The initial temporary countermeasure will likely “bust the system.” By that I mean it takes things away from the ideal. But that happens all of the time, everywhere, doesn’t it? True, but what happens next is critical. The leader is responsible for the issue until the system is not only restored, but improved. Where “the rest of us” willingly accept that we have to compromise and make things a little less than ideal to get the product out the door, the Toyota Kata mindset accepts this only as a scaffold to hold up the process until it can be repaired… and strengthened so it won’t break again. With one mindset, things get a little worse. With the other, they get better. “Chatter is signal.”
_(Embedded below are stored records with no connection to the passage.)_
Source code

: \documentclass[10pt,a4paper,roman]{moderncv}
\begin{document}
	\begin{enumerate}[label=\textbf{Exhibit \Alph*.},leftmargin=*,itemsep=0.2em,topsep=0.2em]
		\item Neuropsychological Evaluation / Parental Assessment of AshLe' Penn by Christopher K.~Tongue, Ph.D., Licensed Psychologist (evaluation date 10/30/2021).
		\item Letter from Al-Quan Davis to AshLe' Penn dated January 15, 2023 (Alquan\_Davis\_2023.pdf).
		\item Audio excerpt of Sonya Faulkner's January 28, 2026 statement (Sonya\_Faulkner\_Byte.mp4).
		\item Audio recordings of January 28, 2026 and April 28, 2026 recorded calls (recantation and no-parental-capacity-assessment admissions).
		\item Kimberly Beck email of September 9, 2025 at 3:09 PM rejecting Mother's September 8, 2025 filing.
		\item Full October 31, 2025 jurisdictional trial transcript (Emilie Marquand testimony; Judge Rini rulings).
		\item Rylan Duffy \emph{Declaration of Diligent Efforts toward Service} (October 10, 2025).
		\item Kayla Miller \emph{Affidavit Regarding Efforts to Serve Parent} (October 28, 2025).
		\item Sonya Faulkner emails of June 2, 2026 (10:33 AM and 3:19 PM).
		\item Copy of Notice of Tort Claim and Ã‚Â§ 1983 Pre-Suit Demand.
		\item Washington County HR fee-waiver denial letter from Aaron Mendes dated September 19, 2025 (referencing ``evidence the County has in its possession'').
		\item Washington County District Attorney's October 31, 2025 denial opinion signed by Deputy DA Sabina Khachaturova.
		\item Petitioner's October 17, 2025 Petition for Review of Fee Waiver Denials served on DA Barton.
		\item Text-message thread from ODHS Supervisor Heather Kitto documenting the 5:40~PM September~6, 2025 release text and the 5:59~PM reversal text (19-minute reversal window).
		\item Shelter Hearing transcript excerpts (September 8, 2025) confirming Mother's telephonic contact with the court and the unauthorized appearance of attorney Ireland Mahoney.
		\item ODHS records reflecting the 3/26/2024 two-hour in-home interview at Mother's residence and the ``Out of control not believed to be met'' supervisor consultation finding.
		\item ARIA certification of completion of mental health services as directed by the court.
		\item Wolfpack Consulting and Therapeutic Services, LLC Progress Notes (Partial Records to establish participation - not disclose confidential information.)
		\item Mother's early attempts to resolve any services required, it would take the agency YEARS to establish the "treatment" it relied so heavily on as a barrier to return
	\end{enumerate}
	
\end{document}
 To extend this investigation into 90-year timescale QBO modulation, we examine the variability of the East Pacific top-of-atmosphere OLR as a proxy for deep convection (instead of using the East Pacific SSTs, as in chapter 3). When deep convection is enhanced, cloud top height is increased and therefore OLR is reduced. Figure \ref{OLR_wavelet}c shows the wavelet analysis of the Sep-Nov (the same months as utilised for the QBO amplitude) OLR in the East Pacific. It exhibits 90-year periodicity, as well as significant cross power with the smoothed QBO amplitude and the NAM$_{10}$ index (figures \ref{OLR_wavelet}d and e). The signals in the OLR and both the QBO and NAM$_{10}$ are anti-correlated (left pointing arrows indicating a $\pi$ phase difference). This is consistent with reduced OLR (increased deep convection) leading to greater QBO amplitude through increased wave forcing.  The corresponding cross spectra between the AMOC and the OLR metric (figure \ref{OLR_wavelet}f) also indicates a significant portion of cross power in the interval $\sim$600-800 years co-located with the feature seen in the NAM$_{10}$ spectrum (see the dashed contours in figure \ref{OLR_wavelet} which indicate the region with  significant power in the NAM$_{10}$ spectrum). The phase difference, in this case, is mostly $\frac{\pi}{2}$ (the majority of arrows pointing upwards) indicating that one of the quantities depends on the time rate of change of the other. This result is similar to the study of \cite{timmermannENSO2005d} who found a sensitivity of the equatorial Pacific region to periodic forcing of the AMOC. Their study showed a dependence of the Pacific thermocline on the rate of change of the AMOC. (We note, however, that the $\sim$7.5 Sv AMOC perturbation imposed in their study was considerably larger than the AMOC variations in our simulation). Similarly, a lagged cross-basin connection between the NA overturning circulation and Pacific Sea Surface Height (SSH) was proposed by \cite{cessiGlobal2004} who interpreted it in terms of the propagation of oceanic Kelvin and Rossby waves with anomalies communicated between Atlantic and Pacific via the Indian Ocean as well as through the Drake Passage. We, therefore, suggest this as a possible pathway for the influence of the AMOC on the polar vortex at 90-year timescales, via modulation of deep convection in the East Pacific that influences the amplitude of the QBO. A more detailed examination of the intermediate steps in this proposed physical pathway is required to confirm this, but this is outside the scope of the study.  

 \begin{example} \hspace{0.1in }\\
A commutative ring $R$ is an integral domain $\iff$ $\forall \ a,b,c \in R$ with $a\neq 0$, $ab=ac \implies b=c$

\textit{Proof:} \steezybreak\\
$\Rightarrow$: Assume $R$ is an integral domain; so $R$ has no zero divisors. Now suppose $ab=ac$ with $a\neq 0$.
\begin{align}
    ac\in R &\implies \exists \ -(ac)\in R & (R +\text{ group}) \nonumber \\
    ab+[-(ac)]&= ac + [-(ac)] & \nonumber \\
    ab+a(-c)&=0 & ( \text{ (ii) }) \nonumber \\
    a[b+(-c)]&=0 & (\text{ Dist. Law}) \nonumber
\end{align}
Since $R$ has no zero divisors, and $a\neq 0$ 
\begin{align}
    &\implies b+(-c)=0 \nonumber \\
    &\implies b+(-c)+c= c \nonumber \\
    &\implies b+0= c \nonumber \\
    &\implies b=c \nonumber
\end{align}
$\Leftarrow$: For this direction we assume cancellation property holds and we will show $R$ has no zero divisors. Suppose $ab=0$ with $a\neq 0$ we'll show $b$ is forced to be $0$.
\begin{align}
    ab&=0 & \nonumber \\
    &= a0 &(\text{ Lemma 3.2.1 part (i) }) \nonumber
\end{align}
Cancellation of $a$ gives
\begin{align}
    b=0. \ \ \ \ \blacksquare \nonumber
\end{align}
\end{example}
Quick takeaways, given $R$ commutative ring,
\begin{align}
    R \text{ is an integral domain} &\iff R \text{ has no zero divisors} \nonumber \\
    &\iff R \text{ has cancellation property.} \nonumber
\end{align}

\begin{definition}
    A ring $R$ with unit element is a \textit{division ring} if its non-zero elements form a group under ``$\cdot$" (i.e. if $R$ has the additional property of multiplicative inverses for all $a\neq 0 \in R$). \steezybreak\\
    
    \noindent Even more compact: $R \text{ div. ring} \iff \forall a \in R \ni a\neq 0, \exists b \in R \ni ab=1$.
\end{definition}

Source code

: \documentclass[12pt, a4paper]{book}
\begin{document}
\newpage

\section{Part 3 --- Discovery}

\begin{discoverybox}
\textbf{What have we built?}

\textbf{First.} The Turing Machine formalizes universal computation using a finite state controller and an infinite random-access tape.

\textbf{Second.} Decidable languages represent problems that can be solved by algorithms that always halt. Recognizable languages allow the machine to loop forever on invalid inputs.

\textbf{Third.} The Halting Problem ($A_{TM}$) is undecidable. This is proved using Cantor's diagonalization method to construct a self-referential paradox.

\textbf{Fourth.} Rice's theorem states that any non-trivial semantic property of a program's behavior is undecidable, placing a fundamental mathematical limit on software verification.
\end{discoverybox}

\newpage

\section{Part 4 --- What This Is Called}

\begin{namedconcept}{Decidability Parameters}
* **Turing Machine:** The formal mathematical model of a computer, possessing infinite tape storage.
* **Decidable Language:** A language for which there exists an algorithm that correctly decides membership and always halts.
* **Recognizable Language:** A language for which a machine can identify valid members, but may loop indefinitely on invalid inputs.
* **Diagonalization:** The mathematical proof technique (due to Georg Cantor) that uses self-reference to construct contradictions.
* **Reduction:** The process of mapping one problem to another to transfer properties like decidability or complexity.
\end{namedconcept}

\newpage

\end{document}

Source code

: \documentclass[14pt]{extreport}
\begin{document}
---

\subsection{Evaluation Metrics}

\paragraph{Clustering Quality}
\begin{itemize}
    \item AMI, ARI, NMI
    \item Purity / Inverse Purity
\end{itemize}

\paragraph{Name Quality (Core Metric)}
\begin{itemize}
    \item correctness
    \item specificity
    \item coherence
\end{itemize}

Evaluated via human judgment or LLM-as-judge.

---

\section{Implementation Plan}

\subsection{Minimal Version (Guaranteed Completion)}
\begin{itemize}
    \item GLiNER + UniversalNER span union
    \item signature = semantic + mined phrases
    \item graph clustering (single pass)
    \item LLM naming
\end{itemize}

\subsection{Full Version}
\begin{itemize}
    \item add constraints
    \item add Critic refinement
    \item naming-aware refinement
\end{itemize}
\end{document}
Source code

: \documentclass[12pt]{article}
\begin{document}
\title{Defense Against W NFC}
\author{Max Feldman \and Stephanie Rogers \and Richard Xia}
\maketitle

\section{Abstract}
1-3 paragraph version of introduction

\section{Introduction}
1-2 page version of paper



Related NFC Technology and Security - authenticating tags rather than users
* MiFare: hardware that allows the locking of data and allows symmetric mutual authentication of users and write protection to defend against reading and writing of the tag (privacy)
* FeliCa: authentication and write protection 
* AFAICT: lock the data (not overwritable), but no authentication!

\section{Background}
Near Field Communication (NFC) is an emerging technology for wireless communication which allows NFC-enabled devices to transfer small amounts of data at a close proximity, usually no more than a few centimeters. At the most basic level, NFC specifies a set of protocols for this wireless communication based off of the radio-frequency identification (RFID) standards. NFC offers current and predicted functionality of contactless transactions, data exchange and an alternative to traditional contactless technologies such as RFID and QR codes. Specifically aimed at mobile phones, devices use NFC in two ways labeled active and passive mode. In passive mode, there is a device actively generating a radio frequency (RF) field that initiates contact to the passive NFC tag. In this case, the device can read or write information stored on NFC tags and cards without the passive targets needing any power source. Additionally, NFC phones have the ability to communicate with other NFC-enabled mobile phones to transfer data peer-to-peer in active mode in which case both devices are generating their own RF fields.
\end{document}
Rother describes this process with a few stories and examples that make the point very well. So does John Shook in Managing to Learn.

Adopting the Kata

One thing I like about this book over many others is that Rother goes beyond just describing an ideal environment. In Chapter 9 Developing Improvement Kata Behavior in Your Organization he openly discusses the very real barriers that an organization must surmount to get this thinking and practice into place.

He says the challenge is:

“Not to implement or add on some new techniques, practices or even principles”

rather it is

“To develop consistent behavior patterns across the organization.”

He is, of course, talking about a fundamental change in culture. Let’s talk about that a bit. “Culture” is really defined, not so much by the behavior of individuals, but rather, it is something that emerges from the norms and rituals people follow when they interact with one another. This is true of a national or ethnic culture as much as a corporate culture.

The coaching kata describes a specific way that people interact with one another when solving a problem. It is not individual behavior – what we commonly teach in “problem solving” – it is group behavior. Therefore, this is not something that can be taught to individuals.

Rother is clear about a couple of things. First is that nobody has succeeded in doing this as well as Toyota yet. We are cutting new ground here. There is no clear path to the end state. There is a clear vision for what the end state looks like, and each of us should know (or be able to assess) the current state in our individual organizations. If this sounds familiar, it is. Rother is describing a process of using the very principles discussed in the book to put these patterns into place. Why? Because when the practices are applied correctly, they work. If they don’t work, we must look at the quality of our application, not the validity of the approach. “If the student hadn’t learned, the teacher hasn’t taught.”

He is equally clear in a section titled What will not work.

  • Classroom training does not work any better here than it would to teach you to swim or ride a bicycle.
  • “Workshops” do not work – especially if they are focused on making improvements vs. developing behaviors. I’ll talk more about that in the next post.
  • Hiring consultants to lead improvements for you, does not work.
  • Using metrics to alter people’s behavior. Management by measurement does not work.
  • Reorganizing, “re-engineering,” whatever you call altering the lines on the org chart, does not work.

What does work?

Continuous and conscious practice with the oversight of a coach. Every world-class athlete in the world has a coach. Only the coach can observe her performance objectively and see what must be adjusted to improve it. I always wonder why it is that, in business or operations, we believe that once some level is reached there is no need for this.

In this section Rother outlines what seems to be a pretty good plan for applying the improvement kata to the problem of developing the organization’s skills.

A couple of keys.

  • Learn to do before learning to coach.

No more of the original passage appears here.